Pictures paired with source code
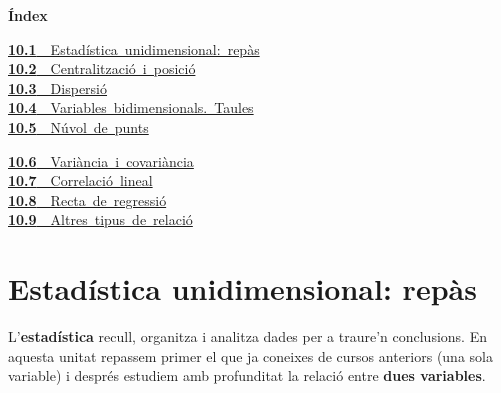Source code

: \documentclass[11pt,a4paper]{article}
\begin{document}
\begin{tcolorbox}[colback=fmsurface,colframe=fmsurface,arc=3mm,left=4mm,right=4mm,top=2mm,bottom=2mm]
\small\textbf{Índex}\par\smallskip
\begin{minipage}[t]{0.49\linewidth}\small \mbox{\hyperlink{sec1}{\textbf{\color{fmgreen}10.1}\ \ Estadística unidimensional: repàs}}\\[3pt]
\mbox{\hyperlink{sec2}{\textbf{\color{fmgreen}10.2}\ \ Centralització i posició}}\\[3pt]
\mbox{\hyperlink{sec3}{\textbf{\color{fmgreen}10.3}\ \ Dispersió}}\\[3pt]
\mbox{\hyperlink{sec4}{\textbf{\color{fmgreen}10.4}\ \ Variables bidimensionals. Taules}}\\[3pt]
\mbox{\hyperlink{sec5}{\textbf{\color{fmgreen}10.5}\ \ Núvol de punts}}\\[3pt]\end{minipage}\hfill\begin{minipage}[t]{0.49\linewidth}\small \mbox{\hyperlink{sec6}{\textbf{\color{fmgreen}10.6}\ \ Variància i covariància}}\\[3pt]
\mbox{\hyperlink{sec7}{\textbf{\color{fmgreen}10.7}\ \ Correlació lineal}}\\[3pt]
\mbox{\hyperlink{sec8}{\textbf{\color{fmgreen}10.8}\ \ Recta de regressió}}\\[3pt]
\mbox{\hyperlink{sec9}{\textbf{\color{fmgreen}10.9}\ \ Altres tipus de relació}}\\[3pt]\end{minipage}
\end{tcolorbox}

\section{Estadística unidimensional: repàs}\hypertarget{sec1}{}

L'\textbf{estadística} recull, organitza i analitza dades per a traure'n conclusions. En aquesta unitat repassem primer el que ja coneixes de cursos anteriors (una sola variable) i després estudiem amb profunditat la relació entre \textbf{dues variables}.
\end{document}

■ Problem details
Reading through the records above, report each line in which the string "repàs" is found.

■ Answer to this exercise
\begin{minipage}[t]{0.49\linewidth}\small \mbox{\hyperlink{sec1}{\textbf{\color{fmgreen}10.1}\ \ Estadística unidimensional: repàs}}\\[3pt]
\section{Estadística unidimensional: repàs}\hypertarget{sec1}{}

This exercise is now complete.